Las habilidades de liderazgo son unas de las más demandadas y, al mismo tiempo, escasas en las empresas actuales. Y es que ser un buen jefe no es, en absoluto, una tarea sencilla.

Todos hemos conocido casos de excelentes profesionales de base que, en el momento en que reciben los galones de la dirección de un equipo o departamento, parecen transformarse en una triste sombra de lo que fueron.

Y es que, como ya nos explicó hace 50 años, con tanto humor como clarividencia, Laurence J. Peter con su célebre Principio de Peter -“en una jerarquía, todo empleado tiende a ascender hasta su nivel de incompetencia”-, ser un buen técnico no implica necesariamente ser un buen jefe. De hecho, no lo hace casi nunca.

Las deficiencias formativas en materia de liderazgo son un mal endémico en las empresas españolas, donde la preocupación por tener mandos bien formados solo se pone de manifiesto cuando es más que evidente que existen graves problemas internos de liderazgo.

Y ni siquiera cuando se hace de manera preventiva, esa formación alcanza a demasiadas personas, solo a aquellos elegidos, los profesionales de “alto potencial”, para ocupar puestos de responsabilidad en un futuro próximo.

El problema de mirar hacia el liderazgo con una perspectiva tan restringida y cortoplacista es que no se genera “banquillo” ni un plan B para el caso de que se necesite ascender a un trabajador de la noche a la mañana porque el “plan A” se ha caído inesperadamente.

Por otra parte, si pensamos que parte de las habilidades de liderazgo implican una mayor asunción de responsabilidades y de exigencia en la calidad del trabajo, no solo del del equipo, sino, especialmente, del propio; mejores dotes organizativas y de gestión del tiempo; orientación hacia la consecución de resultados tanto individuales como colectivos; optimización de los recursos y desarrollo de habilidades digitales, para aprovechar al máximo esos recursos, de comunicación, para interactuar con fluidez, asertividad y confianza con los compañeros, o de planificación de las distintas tareas que forman parte de proyecto, se puede concluir que, en realidad, las habilidades de liderazgo son útiles para todo el mundo, estén o no estén destinados a ser mandos en un futuro próximo.

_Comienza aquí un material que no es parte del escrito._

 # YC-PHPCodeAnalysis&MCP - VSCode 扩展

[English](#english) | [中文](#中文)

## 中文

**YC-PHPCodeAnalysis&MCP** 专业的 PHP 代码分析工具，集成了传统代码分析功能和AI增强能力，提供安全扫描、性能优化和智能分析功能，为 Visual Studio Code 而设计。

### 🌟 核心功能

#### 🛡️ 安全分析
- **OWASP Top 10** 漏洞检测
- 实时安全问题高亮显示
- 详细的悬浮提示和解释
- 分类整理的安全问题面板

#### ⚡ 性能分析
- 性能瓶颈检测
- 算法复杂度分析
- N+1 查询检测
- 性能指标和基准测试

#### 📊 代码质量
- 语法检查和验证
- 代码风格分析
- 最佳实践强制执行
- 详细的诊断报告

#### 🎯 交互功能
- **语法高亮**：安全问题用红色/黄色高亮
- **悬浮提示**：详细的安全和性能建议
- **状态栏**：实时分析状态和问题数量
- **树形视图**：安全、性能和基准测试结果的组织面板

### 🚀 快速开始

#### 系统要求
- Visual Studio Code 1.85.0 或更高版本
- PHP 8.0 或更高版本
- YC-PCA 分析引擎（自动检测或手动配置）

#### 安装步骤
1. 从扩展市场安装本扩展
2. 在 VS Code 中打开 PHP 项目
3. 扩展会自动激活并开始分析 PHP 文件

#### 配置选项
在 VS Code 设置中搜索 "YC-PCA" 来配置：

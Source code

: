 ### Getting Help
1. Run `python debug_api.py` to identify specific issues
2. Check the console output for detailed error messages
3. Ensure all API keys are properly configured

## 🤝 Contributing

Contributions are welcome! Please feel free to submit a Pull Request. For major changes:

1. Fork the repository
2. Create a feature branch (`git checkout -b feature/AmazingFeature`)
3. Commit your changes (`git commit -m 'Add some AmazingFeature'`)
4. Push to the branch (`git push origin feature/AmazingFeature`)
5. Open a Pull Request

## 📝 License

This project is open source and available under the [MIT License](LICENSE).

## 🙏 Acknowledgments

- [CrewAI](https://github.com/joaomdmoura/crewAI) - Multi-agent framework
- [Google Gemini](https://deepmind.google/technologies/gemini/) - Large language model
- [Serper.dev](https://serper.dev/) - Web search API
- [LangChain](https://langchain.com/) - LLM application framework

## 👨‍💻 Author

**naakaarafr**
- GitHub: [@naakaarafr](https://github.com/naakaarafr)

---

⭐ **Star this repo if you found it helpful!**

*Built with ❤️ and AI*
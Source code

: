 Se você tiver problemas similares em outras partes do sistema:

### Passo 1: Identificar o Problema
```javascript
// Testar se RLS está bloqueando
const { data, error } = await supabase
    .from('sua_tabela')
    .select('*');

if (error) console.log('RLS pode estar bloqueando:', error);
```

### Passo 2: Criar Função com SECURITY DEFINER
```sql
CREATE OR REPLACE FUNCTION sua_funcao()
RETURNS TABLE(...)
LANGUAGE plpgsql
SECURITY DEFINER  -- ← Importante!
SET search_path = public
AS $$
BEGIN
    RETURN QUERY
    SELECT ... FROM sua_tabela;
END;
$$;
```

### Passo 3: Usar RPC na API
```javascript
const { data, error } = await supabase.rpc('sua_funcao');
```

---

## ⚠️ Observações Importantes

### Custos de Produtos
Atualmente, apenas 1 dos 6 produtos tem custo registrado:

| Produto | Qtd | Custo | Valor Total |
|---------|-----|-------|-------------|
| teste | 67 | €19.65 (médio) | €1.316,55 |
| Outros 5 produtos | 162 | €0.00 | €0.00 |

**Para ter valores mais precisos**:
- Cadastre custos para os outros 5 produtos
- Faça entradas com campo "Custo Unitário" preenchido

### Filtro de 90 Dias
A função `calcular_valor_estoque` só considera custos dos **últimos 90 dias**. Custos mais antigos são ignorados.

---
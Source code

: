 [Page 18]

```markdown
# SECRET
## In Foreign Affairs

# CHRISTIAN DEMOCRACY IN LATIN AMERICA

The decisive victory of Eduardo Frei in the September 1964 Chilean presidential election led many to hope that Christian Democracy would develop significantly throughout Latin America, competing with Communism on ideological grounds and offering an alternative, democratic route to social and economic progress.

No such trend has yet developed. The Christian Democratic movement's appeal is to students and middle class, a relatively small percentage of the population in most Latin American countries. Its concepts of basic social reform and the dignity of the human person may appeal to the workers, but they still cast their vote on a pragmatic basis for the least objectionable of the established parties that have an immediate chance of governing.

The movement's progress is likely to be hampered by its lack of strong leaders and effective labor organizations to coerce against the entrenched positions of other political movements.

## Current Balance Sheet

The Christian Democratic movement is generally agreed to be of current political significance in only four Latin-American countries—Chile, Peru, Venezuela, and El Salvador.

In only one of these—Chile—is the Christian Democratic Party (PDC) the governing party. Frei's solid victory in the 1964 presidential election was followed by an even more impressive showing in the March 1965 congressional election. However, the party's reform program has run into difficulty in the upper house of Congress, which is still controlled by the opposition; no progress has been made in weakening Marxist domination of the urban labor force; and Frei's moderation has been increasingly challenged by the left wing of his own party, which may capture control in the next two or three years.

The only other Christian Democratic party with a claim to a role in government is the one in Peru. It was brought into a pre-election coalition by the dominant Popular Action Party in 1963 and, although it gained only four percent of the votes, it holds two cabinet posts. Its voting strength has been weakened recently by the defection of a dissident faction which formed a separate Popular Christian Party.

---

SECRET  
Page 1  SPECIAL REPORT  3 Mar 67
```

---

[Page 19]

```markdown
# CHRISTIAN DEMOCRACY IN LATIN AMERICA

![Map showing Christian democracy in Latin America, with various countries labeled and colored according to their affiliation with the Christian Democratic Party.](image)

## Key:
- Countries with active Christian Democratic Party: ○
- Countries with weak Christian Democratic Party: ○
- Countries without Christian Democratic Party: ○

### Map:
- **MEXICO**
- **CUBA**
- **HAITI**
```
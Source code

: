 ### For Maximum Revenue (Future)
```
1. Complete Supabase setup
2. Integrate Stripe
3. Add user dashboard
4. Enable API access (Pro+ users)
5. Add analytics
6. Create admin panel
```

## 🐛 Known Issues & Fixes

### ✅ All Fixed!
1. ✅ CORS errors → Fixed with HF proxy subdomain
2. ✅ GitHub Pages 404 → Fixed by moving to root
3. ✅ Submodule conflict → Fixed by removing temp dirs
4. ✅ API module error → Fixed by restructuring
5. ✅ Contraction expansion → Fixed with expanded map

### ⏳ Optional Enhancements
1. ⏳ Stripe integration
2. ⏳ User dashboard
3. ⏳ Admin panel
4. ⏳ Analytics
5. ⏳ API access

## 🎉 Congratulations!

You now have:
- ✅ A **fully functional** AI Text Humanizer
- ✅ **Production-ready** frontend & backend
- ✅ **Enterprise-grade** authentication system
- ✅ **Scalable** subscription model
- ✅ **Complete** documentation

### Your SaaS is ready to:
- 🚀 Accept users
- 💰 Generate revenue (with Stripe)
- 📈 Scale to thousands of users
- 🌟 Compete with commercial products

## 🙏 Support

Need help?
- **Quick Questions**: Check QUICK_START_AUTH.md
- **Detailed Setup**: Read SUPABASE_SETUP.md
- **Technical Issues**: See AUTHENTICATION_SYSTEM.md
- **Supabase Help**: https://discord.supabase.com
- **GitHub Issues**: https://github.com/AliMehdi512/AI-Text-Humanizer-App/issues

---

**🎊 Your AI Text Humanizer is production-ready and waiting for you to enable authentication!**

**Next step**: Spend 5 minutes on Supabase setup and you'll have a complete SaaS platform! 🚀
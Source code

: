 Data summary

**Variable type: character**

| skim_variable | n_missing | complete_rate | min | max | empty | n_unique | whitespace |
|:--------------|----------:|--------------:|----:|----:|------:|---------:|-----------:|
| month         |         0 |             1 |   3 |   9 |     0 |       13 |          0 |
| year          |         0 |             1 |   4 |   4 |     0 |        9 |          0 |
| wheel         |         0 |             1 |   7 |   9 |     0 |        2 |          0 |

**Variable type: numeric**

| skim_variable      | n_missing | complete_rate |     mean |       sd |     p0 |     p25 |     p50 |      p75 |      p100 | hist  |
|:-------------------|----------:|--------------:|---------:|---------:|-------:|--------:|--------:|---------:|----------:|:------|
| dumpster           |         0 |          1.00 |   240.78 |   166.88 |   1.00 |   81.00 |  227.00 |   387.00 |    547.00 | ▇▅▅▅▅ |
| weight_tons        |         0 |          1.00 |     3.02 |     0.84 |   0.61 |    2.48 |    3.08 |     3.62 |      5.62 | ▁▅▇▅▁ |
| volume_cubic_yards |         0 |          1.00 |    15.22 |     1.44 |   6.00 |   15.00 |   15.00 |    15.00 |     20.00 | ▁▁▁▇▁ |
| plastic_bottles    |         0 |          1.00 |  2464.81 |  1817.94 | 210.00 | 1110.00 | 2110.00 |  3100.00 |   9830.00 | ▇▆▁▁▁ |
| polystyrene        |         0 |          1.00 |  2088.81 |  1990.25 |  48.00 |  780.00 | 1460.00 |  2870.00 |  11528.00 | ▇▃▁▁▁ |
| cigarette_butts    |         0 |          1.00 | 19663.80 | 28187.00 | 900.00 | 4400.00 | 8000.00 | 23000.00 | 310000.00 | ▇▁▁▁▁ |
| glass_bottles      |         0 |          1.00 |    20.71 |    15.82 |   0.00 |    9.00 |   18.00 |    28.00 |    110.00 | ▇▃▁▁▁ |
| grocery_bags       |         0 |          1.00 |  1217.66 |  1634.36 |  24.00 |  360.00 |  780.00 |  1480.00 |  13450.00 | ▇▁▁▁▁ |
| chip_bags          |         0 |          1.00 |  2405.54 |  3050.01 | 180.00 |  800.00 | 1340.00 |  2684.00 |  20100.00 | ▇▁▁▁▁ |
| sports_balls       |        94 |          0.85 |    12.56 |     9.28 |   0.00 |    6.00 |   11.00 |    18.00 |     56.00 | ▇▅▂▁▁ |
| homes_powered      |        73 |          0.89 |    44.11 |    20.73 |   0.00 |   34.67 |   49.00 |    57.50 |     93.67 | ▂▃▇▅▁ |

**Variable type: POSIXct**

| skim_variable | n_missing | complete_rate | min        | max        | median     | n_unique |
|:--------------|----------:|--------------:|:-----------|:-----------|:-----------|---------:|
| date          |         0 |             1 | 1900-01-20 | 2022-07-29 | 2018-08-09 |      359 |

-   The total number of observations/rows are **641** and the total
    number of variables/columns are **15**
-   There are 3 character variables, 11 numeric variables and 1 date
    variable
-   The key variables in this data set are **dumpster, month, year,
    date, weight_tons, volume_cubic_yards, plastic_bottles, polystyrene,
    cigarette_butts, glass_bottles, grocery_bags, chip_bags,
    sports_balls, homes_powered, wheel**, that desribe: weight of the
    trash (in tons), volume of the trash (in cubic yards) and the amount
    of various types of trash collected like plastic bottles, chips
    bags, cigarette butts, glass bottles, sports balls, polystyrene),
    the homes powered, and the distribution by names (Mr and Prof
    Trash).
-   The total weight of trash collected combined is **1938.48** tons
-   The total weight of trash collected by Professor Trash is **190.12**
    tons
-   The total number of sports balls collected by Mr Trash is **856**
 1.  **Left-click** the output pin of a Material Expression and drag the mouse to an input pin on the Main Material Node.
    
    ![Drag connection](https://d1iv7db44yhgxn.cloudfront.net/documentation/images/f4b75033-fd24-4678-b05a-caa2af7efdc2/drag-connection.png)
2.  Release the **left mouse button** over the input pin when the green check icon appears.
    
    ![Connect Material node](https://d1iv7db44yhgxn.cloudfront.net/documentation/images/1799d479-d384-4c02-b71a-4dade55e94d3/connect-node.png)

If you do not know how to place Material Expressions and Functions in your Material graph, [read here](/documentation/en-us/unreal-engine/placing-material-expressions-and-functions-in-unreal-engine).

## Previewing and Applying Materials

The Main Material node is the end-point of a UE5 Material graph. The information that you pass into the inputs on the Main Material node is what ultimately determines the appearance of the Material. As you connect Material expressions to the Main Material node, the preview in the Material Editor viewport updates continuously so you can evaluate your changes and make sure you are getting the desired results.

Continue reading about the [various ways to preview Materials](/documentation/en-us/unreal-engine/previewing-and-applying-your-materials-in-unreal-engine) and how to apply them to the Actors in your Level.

La buena noticia es que el teletrabajo está favoreciendo el desarrollo de habilidades de liderazgo entre los profesionales más allá de los programas de formación específicamente diseñados para ello. Esto es así porque, por su propia naturaleza, la modalidad del trabajo a distancia obliga a poner en práctica todas las capacidades mencionadas anteriormente.

El tránsito del espacio físico compartido tradicional a un entorno virtual y alejado del resto del equipo obliga a una revisión en profundidad de conceptos como la productividad o la gestión del tiempo.

En ese contexto, la capacidad del teletrabajador para autoexigirse y autoevaluarse, para convertirse, en definitiva, en su propio jefe, se convierte en clave para que su rendimiento sea equiparable o, incluso, superior al de los trabajadores presenciales.

Pero, para que ese nivel de autonomía sea posible, es imprescindible que el trabajador a distancia cuente con métricas fiables y en tiempo real de sus tiempos de trabajo y su productividad.

Herramientas digitales como las de WorkMeter, que dan acceso al trabajador a sus propios datos, facilitándole así la identificación de áreas de mejora y el establecimiento de metas personales de rendimiento, son un gran aliado y un inesperado profesor de liderazgo.

Esa monitorización del propio desempeño que otorgan los módulos de gestión del rendimiento o de gestión de proyectos permite, además, que el trabajador organice su jornada de manera flexible en función de sus necesidades, haciendo posible el descanso o la conciliación sin sacrificar ni un ápice de su productividad.

En otras palabras, le facilita funcionar como una unidad autosuficiente, pero perfectamente cohesionada y alineada con su equipo y los objetivos generales de la empresa. Le facilita funcionar como si, de hecho, no necesitara tener un jefe.